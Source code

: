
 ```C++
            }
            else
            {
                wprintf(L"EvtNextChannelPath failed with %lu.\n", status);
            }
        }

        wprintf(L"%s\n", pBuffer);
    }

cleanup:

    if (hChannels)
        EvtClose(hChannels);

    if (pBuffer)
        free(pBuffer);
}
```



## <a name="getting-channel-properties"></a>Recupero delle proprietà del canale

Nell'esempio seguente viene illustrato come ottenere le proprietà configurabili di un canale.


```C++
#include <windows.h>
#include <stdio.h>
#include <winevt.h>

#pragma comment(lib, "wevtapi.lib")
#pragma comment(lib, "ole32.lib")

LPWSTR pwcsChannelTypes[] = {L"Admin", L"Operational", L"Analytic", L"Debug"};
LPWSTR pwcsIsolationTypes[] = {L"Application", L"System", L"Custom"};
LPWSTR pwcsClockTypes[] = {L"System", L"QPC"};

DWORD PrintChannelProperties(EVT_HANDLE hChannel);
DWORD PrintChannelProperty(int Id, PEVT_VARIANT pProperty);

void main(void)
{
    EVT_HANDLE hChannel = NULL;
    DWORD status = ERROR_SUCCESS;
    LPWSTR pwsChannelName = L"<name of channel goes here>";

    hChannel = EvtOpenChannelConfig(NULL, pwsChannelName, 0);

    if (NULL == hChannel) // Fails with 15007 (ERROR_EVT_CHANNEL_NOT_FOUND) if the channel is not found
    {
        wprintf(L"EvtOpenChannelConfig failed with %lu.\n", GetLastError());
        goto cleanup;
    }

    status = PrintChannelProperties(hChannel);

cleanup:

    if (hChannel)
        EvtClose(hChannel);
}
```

What is needed | Reproduce the data shown above with every line intact.

Exercise solution |
Source code

:
 ```C++
            }
            else
            {
                wprintf(L"EvtNextChannelPath failed with %lu.\n", status);
            }
        }

        wprintf(L"%s\n", pBuffer);
    }

cleanup:

    if (hChannels)
        EvtClose(hChannels);

    if (pBuffer)
        free(pBuffer);
}
```



## <a name="getting-channel-properties"></a>Recupero delle proprietà del canale

Nell'esempio seguente viene illustrato come ottenere le proprietà configurabili di un canale.


```C++
#include <windows.h>
#include <stdio.h>
#include <winevt.h>

#pragma comment(lib, "wevtapi.lib")
#pragma comment(lib, "ole32.lib")

LPWSTR pwcsChannelTypes[] = {L"Admin", L"Operational", L"Analytic", L"Debug"};
LPWSTR pwcsIsolationTypes[] = {L"Application", L"System", L"Custom"};
LPWSTR pwcsClockTypes[] = {L"System", L"QPC"};

DWORD PrintChannelProperties(EVT_HANDLE hChannel);
DWORD PrintChannelProperty(int Id, PEVT_VARIANT pProperty);

void main(void)
{
    EVT_HANDLE hChannel = NULL;
    DWORD status = ERROR_SUCCESS;
    LPWSTR pwsChannelName = L"<name of channel goes here>";

    hChannel = EvtOpenChannelConfig(NULL, pwsChannelName, 0);

    if (NULL == hChannel) // Fails with 15007 (ERROR_EVT_CHANNEL_NOT_FOUND) if the channel is not found
    {
        wprintf(L"EvtOpenChannelConfig failed with %lu.\n", GetLastError());
        goto cleanup;
    }

    status = PrintChannelProperties(hChannel);

cleanup:

    if (hChannel)
        EvtClose(hChannel);
}
```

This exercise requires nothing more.